今でも観光地や博物館のショップで絵葉書をよく見かけることがあります。風景や美術品を写したものが多いようです。

そんな絵葉書ですが、販売が始まったのは明治6年(1873)です。

戦前の絵葉書は、現在では失われた風景を写したものも数多くあり、みていて楽しいものです。

当館でも宮島の絵葉書を展示していますが、個人的にも絵葉書を収集していて、宮島関連の面白いものを入手したので、紹介してみたいと思います。


現存する五重塔と千畳閣が写っています。
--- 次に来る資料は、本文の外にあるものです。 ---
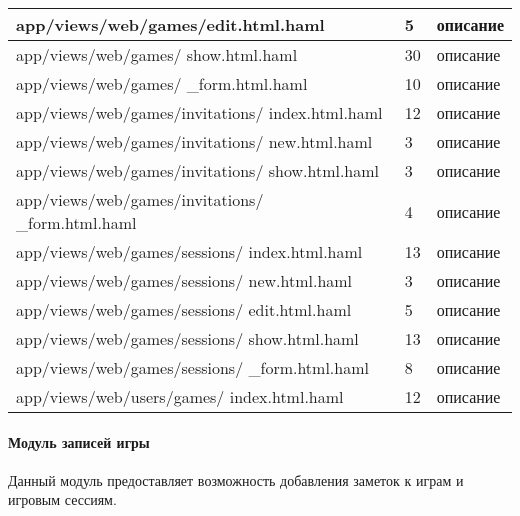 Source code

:\begin{longtable}[h]{| p{} | p{} | p{} |}
  \hline
  app/views/web/games/edit.html.haml   &   5  &  описание \\
  \hline
  app/views/web/games/ show.html.haml   &   30  &  описание \\
  \hline
  app/views/web/games/ \_form.html.haml   &   10  &  описание \\
  \hline
  app/views/web/games/invitations/ index.html.haml   &   12  &  описание \\
  \hline
  app/views/web/games/invitations/ new.html.haml   &   3  &  описание \\
  \hline
  app/views/web/games/invitations/ show.html.haml   &   3  &  описание \\
  \hline
  app/views/web/games/invitations/ \_form.html.haml   &   4  &  описание \\
  \hline
  app/views/web/games/sessions/ index.html.haml   &   13  &  описание \\
  \hline
  app/views/web/games/sessions/ new.html.haml   &   3  &  описание \\
  \hline
  app/views/web/games/sessions/ edit.html.haml   &   5  &  описание \\
  \hline
  app/views/web/games/sessions/ show.html.haml   &   13  &  описание \\
  \hline
  app/views/web/games/sessions/ \_form.html.haml   &   8  &  описание \\
  \hline
  app/views/web/users/games/ index.html.haml   &   12  &  описание \\
  \hline
\end{longtable}


\paragraph{Модуль записей игры}

Данный модуль предоставляет возможность добавления заметок к играм и игровым сессиям.

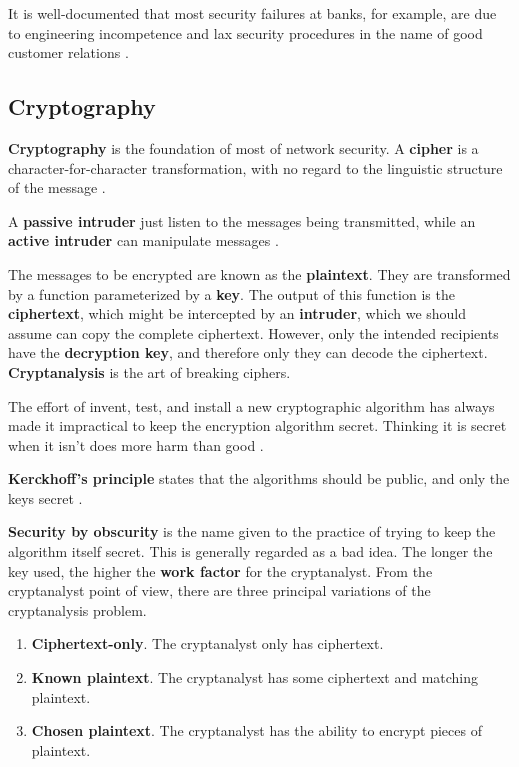 It is well-documented that most security failures at banks, for example, are due to engineering incompetence and lax security procedures in the name of good customer relations \cite[p.~765]{computer-networks-tanenbaum-2012}.

\subsection{Cryptography}

\textbf{Cryptography} is the foundation of most of network security.
A \textbf{cipher} is a character-for-character transformation, with no regard to the linguistic structure of the message \cite[p.~766]{computer-networks-tanenbaum-2012}.

A \textbf{passive intruder} just listen to the messages being transmitted, while an \textbf{active intruder} can manipulate messages \cite[p.~767]{computer-networks-tanenbaum-2012}.

The messages to be encrypted are known as the \textbf{plaintext}. They are transformed by a function parameterized by a \textbf{key}.
The output of this function is the \textbf{ciphertext}, which might be intercepted by an \textbf{intruder}, which we should assume can copy the complete ciphertext.
However, only the intended recipients have the \textbf{decryption key}, and therefore only they can decode the ciphertext.
\textbf{Cryptanalysis} is the art of breaking ciphers.

The effort of invent, test, and install a new cryptographic algorithm has always made it impractical to keep the encryption algorithm secret.
Thinking it is secret when it isn't does more harm than good \cite[p.~768]{computer-networks-tanenbaum-2012}.

\textbf{Kerckhoff's principle} states that the algorithms should be public, and only the keys secret \cite[p.~768]{computer-networks-tanenbaum-2012}.

\textbf{Security by obscurity} is the name given to the practice of trying to keep the algorithm itself secret.
This is generally regarded as a bad idea. The longer the key used, the higher the \textbf{work factor} for the cryptanalyst.
From the cryptanalyst point of view, there are three principal variations of the cryptanalysis problem.

\begin{enumerate}
    \item \textbf{Ciphertext-only}. The cryptanalyst only has ciphertext.
    \item \textbf{Known plaintext}. The cryptanalyst has some ciphertext and matching plaintext.
    \item \textbf{Chosen plaintext}. The cryptanalyst has the ability to encrypt pieces of plaintext.
\end{enumerate}


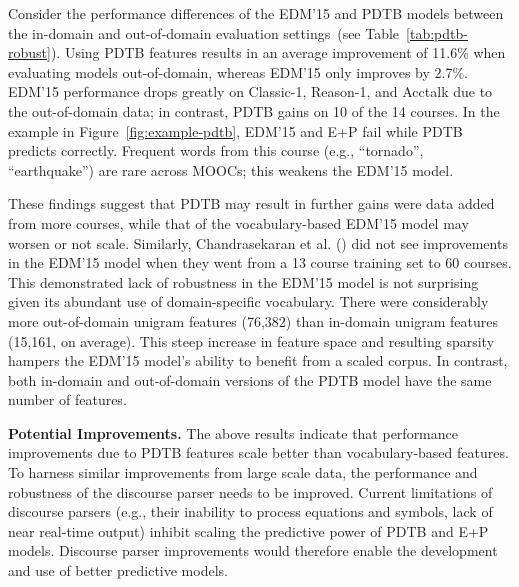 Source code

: \documentclass[letterpaper]{article}
\begin{document}
Consider the performance differences of the EDM'15 and PDTB models 
between the in-domain and out-of-domain evaluation 
settings~(see Table~\ref{tab:pdtb-robust}). 
Using PDTB features results in an average improvement of 11.6\% when 
evaluating models out-of-domain, whereas EDM'15 only improves by 2.7\%.
EDM'15 performance drops greatly on {\sc Classic-1}, {\sc Reason-1}, and {\sc 
Acctalk} due to the out-of-domain data; in contrast, PDTB gains on 
10 of the 14 courses. In the example in Figure~\ref{fig:example-pdtb}, EDM'15 
and E+P fail while PDTB predicts correctly. Frequent words from this course 
(e.g., ``tornado'', ``earthquake'') are rare across MOOCs; this weakens the 
EDM'15 model. 

These findings suggest that PDTB may result in further gains were data added 
from more courses, while that of the vocabulary-based EDM'15 model may worsen or 
not scale. Similarly, Chandrasekaran et al. 
(\citeyear{chandrasekaran2015learning}) 
did not see improvements in the EDM'15 model when they went from a 13 course 
training set to 60 courses. This demonstrated lack of robustness in the EDM'15
model is not surprising given its abundant use of domain-specific vocabulary. 
There were considerably more out-of-domain unigram features (76,382) than 
in-domain unigram features (15,161, on average). This steep increase 
in feature space and resulting sparsity hampers the EDM'15 model's ability to 
benefit from a scaled corpus. In contrast, both in-domain and out-of-domain 
versions of the PDTB model have the same number of features.

\textbf{Potential Improvements.} The above results indicate that performance 
improvements due to PDTB features scale better than vocabulary-based features.
To harness similar improvements from large scale data, the performance and 
robustness of the discourse parser needs to be improved. Current limitations 
of discourse parsers (e.g., their inability to process equations and symbols, 
lack of near real-time output) inhibit scaling the predictive power of PDTB 
and E+P models. Discourse parser improvements would therefore enable the 
development and use of better predictive models.
\end{document}
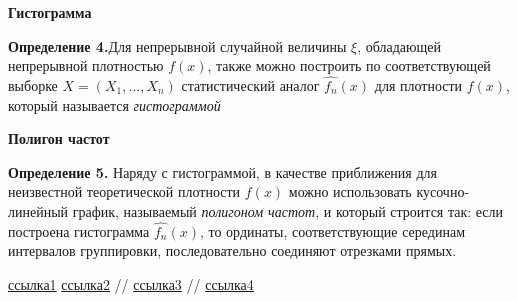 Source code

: \documentclass[a4paper,12pt, oneside]{book}
\begin{document}
\vspace{5mm}
\large{\textbf{Гистограмма}}
\vspace{5mm}

\normalsize{\textbf{Определение 4.}}Для непрерывной случайной величины $\xi$, обладающей непрерывной плотностью $f(x)$, также можно построить по соответствующей выборке $X = (X_1, \ldots, X_n)$ статистический аналог $\hat{f_n} (x)$ для плотности $f(x)$, который называется \textit{гистограммой}  

\vspace{5mm}
\large{\textbf{Полигон частот}}
\vspace{5mm}

\normalsize{\textbf{Определение 5.}} Наряду с гистограммой, в качестве приближения для неизвестной теоретической плотности $ f(x)$ можно использовать кусочно-линейный график, называемый \textit{полигоном частот}, и который строится так: если построена гистограмма $\hat{f_n} (x)$, то ординаты, соответствующие серединам интервалов группировки, последовательно соединяют отрезками прямых. 







\begin{thebibliography}{99}
	 \href{https://towardsdatascience.com/what-is-exponential-distribution-7bdd08590e2a}{ссылка1}
	  \href{https://www.statisticshowto.datasciencecentral.com/exponential-distribution/}{ссылка2}
	  // \href{http://www.ams.jhu.edu/~dan/550.435/notes/COURSENOTES435.pdf}{ссылка3}
	  // \href{http://www.obzh.ru/nad/4-3.html}{ссылка4}
\end{thebibliography}
\end{document}
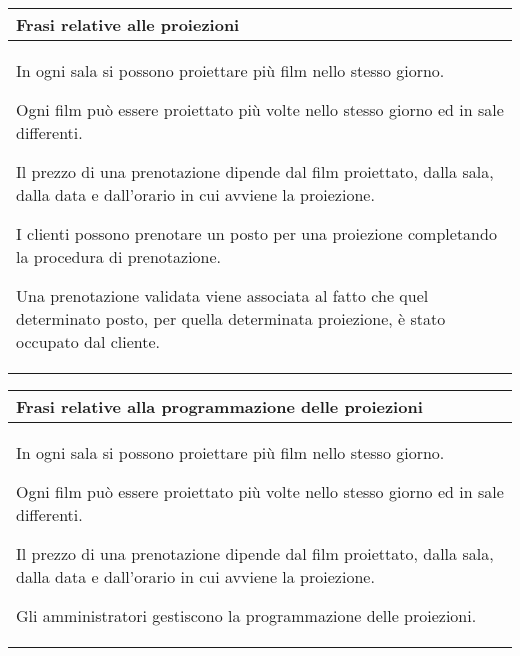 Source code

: \begin{tabularx}{\linewidth}{|X|}
      \hline
      \rowcolor{tblhdrcolor}
      \textbf{Frasi relative alle proiezioni} \\\hline
      In ogni sala si possono proiettare più film nello stesso giorno.

      Ogni film può essere proiettato più volte nello stesso giorno ed in sale
      differenti.

      Il prezzo di una prenotazione dipende dal film proiettato, dalla
      sala, dalla data e dall'orario in cui avviene la proiezione.

      I clienti possono prenotare un posto per una proiezione
      completando la procedura di prenotazione.

      Una prenotazione validata viene associata al fatto che quel
      determinato posto, per quella determinata proiezione,
      è stato occupato dal cliente.
      \\ \hline
\end{tabularx}

\begin{tabularx}{\linewidth}{|X|}
      \hline
      \rowcolor{tblhdrcolor}
      \textbf{Frasi relative alla programmazione delle proiezioni} \\\hline

      In ogni sala si possono proiettare più film nello stesso giorno.

      Ogni film può essere proiettato più volte nello stesso giorno ed in sale
      differenti.

      Il prezzo di una prenotazione dipende dal film proiettato, dalla
      sala, dalla data e dall'orario in cui avviene la proiezione.

      Gli amministratori gestiscono la programmazione delle proiezioni.
      \\ \hline
\end{tabularx}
でも五重塔をよく見てみると、各重の軒先に突っ張り棒が入っていて、一番上の屋根の先にあるはずの相輪が欠失しています。
長い間修理工事が行われずに、屋根が落ちてきていたのでしょうか?
五重塔は、大正2年(1913)に修理工事が行われているので、それ以前の姿ということになります。

ちなみにこの葉書は、表面を見てみると、


宛名欄と通信欄を仕切る線が下から三分の一の位置にあるので、明治40年(1910)4月~大正7年(1918)3月に発行されたことが分かります。

※明治6年~明治40年は、通信欄がない。
  大正7年4月~は、仕切り線が下から二分の一の位置に変更
  大正8年~は、「きかは便郵」→「きがは便郵」に変更


この絵葉書のタイトルは「厳島神社満潮ノ廻廊」ですが、奥の方に五重塔と千畳閣が写っています。五重塔を見てみると、足場が組まれ屋根には覆いがかけられています。どうみても修理工事まっただ中で、大正元年~2年の撮影と考えられます。

この2枚のように突っ張り棒が入っていたり、工事中の五重塔が写ったものが宮島ではお土産として販売されていたわけですが、お世辞にも美しいとは言えないものを当時の人々はどんな気持ちで購入していたのでしょうか。